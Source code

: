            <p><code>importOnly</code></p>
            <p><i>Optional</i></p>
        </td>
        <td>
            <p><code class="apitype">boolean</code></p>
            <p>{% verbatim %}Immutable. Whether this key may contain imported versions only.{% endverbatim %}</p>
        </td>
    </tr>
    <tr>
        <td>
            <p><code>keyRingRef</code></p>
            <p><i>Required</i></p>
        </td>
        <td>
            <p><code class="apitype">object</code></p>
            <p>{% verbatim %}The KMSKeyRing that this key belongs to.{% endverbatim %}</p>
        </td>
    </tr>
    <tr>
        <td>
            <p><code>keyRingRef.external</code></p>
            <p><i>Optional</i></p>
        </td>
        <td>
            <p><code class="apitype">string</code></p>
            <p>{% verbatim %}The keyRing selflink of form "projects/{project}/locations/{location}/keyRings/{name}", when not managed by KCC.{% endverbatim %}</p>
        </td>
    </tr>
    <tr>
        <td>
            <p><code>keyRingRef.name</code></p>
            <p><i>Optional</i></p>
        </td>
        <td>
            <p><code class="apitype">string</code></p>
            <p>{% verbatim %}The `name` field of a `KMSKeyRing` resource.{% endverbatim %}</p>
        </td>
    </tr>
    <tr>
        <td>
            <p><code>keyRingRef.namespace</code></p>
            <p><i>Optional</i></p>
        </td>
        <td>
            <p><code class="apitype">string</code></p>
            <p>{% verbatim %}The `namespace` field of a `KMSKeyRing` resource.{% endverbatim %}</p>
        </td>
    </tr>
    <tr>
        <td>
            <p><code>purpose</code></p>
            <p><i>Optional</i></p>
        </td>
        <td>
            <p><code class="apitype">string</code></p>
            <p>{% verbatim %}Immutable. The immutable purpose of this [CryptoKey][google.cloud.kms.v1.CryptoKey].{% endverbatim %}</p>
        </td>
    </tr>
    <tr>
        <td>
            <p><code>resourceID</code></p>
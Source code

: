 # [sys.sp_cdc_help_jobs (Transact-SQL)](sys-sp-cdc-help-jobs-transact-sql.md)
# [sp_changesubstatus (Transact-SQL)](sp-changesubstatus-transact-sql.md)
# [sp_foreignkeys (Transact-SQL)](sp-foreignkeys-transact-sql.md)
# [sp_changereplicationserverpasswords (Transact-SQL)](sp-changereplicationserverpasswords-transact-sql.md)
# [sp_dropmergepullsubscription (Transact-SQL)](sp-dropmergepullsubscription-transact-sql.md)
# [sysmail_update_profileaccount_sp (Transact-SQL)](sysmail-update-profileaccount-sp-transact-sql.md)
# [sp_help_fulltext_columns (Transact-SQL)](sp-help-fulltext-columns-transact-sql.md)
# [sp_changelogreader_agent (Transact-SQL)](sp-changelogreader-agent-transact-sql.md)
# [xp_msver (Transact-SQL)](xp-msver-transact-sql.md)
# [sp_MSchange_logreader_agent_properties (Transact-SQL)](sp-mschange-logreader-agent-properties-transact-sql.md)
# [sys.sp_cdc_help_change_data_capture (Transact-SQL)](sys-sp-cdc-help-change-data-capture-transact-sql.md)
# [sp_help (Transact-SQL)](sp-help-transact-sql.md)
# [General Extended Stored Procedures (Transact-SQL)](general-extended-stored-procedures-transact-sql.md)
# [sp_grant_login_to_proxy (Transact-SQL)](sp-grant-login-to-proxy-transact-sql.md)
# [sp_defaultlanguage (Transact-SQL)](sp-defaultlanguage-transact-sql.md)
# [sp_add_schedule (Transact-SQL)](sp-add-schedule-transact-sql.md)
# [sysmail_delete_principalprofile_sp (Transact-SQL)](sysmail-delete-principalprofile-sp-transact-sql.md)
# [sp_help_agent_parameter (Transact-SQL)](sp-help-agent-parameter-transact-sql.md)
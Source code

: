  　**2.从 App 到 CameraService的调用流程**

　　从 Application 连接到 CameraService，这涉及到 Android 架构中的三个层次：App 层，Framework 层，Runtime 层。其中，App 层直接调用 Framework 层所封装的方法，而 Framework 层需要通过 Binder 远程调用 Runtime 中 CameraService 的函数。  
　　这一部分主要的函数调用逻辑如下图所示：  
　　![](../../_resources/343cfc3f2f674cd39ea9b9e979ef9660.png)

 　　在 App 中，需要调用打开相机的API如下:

───

How to complete this task: Exact reproduction of all the material is needed.

Task solution:
Source code

:            <p><code>importOnly</code></p>
            <p><i>Optional</i></p>
        </td>
        <td>
            <p><code class="apitype">boolean</code></p>
            <p>{% verbatim %}Immutable. Whether this key may contain imported versions only.{% endverbatim %}</p>
        </td>
    </tr>
    <tr>
        <td>
            <p><code>keyRingRef</code></p>
            <p><i>Required</i></p>
        </td>
        <td>
            <p><code class="apitype">object</code></p>
            <p>{% verbatim %}The KMSKeyRing that this key belongs to.{% endverbatim %}</p>
        </td>
    </tr>
    <tr>
        <td>
            <p><code>keyRingRef.external</code></p>
            <p><i>Optional</i></p>
        </td>
        <td>
            <p><code class="apitype">string</code></p>
            <p>{% verbatim %}The keyRing selflink of form "projects/{project}/locations/{location}/keyRings/{name}", when not managed by KCC.{% endverbatim %}</p>
        </td>
    </tr>
    <tr>
        <td>
            <p><code>keyRingRef.name</code></p>
            <p><i>Optional</i></p>
        </td>
        <td>
            <p><code class="apitype">string</code></p>
            <p>{% verbatim %}The `name` field of a `KMSKeyRing` resource.{% endverbatim %}</p>
        </td>
    </tr>
    <tr>
        <td>
            <p><code>keyRingRef.namespace</code></p>
            <p><i>Optional</i></p>
        </td>
        <td>
            <p><code class="apitype">string</code></p>
            <p>{% verbatim %}The `namespace` field of a `KMSKeyRing` resource.{% endverbatim %}</p>
        </td>
    </tr>
    <tr>
        <td>
            <p><code>purpose</code></p>
            <p><i>Optional</i></p>
        </td>
        <td>
            <p><code class="apitype">string</code></p>
            <p>{% verbatim %}Immutable. The immutable purpose of this [CryptoKey][google.cloud.kms.v1.CryptoKey].{% endverbatim %}</p>
        </td>
    </tr>
    <tr>
        <td>
            <p><code>resourceID</code></p>
Source code

: # [sys.sp_cdc_help_jobs (Transact-SQL)](sys-sp-cdc-help-jobs-transact-sql.md)
# [sp_changesubstatus (Transact-SQL)](sp-changesubstatus-transact-sql.md)
# [sp_foreignkeys (Transact-SQL)](sp-foreignkeys-transact-sql.md)
# [sp_changereplicationserverpasswords (Transact-SQL)](sp-changereplicationserverpasswords-transact-sql.md)
# [sp_dropmergepullsubscription (Transact-SQL)](sp-dropmergepullsubscription-transact-sql.md)
# [sysmail_update_profileaccount_sp (Transact-SQL)](sysmail-update-profileaccount-sp-transact-sql.md)
# [sp_help_fulltext_columns (Transact-SQL)](sp-help-fulltext-columns-transact-sql.md)
# [sp_changelogreader_agent (Transact-SQL)](sp-changelogreader-agent-transact-sql.md)
# [xp_msver (Transact-SQL)](xp-msver-transact-sql.md)
# [sp_MSchange_logreader_agent_properties (Transact-SQL)](sp-mschange-logreader-agent-properties-transact-sql.md)
# [sys.sp_cdc_help_change_data_capture (Transact-SQL)](sys-sp-cdc-help-change-data-capture-transact-sql.md)
# [sp_help (Transact-SQL)](sp-help-transact-sql.md)
# [General Extended Stored Procedures (Transact-SQL)](general-extended-stored-procedures-transact-sql.md)
# [sp_grant_login_to_proxy (Transact-SQL)](sp-grant-login-to-proxy-transact-sql.md)
# [sp_defaultlanguage (Transact-SQL)](sp-defaultlanguage-transact-sql.md)
# [sp_add_schedule (Transact-SQL)](sp-add-schedule-transact-sql.md)
# [sysmail_delete_principalprofile_sp (Transact-SQL)](sysmail-delete-principalprofile-sp-transact-sql.md)
# [sp_help_agent_parameter (Transact-SQL)](sp-help-agent-parameter-transact-sql.md)
Source code

:  　**2.从 App 到 CameraService的调用流程**

　　从 Application 连接到 CameraService，这涉及到 Android 架构中的三个层次：App 层，Framework 层，Runtime 层。其中，App 层直接调用 Framework 层所封装的方法，而 Framework 层需要通过 Binder 远程调用 Runtime 中 CameraService 的函数。  
　　这一部分主要的函数调用逻辑如下图所示：  
　　![](../../_resources/343cfc3f2f674cd39ea9b9e979ef9660.png)

 　　在 App 中，需要调用打开相机的API如下:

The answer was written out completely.